By mid-October, IDALS determined the only viable option was to “depopulate” the chickens, prioritizing larger, nonmarketable birds first, and eventually euthanizing all the birds. Licensed veterinarians supervised the humane euthanasia process using a water-based foam method, the report said.
“Depopulation of all subject chickens concluded on October 25,” the report said, adding that each farm was disposing of the carcasses through composting.
In its final report, IDALS expressed frustration in the process, saying the situation should have been avoided and that the state taking over management of the chickens was a last resort.
“IDALS does not want what happened in this case to be repeated,” the report says. “Allowing a livestock-owning debtor to abandon the bankruptcy process after being unable to obtain additional financing or a satisfactory restructuring of debts could encourage other financially insolvent livestock owners to see state-rescue of neglected livestock as a more convenient, efficient, and less-costly resolution to a potential protracted and complicated legal battle in a bankruptcy proceeding.”

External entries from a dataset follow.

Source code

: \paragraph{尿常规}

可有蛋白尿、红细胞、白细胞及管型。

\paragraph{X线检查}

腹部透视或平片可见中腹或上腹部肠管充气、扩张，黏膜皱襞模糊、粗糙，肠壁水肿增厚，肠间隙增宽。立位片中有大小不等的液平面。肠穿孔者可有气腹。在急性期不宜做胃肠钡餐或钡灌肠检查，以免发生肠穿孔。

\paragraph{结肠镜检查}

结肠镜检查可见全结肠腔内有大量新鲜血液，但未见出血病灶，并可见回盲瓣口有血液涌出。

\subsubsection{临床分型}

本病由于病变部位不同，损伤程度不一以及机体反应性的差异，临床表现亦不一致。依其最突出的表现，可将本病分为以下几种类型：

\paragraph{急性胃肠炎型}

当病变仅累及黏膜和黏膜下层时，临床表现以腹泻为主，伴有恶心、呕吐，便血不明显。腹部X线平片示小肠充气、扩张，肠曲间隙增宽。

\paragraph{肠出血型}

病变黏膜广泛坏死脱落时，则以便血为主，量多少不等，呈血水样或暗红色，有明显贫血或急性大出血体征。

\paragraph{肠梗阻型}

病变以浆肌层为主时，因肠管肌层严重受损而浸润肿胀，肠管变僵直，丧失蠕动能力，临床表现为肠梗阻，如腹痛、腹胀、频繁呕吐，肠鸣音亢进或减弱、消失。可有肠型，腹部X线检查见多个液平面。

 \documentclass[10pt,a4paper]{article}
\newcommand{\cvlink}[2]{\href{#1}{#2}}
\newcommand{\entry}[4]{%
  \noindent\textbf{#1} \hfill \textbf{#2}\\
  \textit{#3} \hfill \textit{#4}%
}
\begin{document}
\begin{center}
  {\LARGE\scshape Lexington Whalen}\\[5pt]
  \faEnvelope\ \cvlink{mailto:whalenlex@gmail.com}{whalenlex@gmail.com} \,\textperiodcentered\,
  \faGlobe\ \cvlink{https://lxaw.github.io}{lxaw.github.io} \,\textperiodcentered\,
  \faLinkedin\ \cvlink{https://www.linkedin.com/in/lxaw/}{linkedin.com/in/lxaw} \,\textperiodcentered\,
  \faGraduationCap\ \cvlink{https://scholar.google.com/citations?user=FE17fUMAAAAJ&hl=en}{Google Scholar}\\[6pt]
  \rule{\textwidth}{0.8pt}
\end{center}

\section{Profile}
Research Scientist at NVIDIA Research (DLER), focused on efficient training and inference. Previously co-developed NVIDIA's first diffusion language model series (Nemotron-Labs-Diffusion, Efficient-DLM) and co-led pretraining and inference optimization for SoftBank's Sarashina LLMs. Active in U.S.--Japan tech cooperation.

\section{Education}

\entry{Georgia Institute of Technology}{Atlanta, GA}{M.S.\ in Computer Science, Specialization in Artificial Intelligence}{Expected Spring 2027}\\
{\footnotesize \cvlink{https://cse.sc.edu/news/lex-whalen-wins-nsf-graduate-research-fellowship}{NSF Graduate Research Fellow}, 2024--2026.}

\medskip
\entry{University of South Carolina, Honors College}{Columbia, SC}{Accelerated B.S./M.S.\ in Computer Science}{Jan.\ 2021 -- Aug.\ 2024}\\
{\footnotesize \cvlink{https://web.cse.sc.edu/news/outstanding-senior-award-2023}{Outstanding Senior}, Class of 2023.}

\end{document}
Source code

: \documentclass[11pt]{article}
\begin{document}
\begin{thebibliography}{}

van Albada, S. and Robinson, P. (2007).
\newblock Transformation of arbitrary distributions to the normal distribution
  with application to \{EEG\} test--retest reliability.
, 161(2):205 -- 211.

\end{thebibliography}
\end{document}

The report, which was issued by attorneys with the Iowa Office of the Attorney General, says that creditors who argued they still had claims to the chickens and the state couldn’t sell them with a clean title “are wrong.”
“This scuttled the only opportunity for a resolution resulting in both proceeds for the sale of the livestock and a definitive endmarket where the chickens would be harvested for protein,” the report said.
“For it to be otherwise would cripple the State’s ability to obtain proceeds from disposing of rescued livestock and thereby cripple the State’s ability to recover its costs. This would discourage the State from exercising its authority under chapter 717, an absurd result for a statute intended to prevent animal cruelty through abandonment,” the report said.
The report identifies 13 Iowa grower sites involved in the action – two sites each in Latimer, Boyden and Maurice, and one site each in Orange City, Ledyard, Rock Valley, Parkersburg, Aplington, Atkinson and Dows.